Saved entries:
╭──
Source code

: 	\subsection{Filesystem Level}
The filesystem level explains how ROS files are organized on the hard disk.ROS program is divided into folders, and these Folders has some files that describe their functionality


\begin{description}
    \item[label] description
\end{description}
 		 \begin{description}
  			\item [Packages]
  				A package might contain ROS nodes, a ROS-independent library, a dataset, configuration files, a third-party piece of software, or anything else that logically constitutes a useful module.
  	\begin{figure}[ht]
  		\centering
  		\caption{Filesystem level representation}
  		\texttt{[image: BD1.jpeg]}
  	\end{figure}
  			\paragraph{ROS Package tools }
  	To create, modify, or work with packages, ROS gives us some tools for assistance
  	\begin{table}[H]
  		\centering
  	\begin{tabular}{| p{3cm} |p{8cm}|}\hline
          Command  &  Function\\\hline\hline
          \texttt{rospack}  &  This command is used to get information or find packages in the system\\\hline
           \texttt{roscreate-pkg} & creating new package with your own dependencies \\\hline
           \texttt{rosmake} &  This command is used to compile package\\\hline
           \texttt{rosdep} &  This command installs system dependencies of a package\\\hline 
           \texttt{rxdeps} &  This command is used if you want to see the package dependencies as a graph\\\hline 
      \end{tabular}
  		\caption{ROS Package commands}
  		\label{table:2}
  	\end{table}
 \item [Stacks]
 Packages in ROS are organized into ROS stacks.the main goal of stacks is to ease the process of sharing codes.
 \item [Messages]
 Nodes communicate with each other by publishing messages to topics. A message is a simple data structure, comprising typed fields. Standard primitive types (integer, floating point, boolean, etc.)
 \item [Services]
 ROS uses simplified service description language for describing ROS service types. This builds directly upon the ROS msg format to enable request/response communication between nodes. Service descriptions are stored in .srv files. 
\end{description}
╰──
EXERCISE BRIEF:
The word "tabular" occurs on some lines of the data. Give the number of those lines only.

RESULT FOR THIS TASK:
2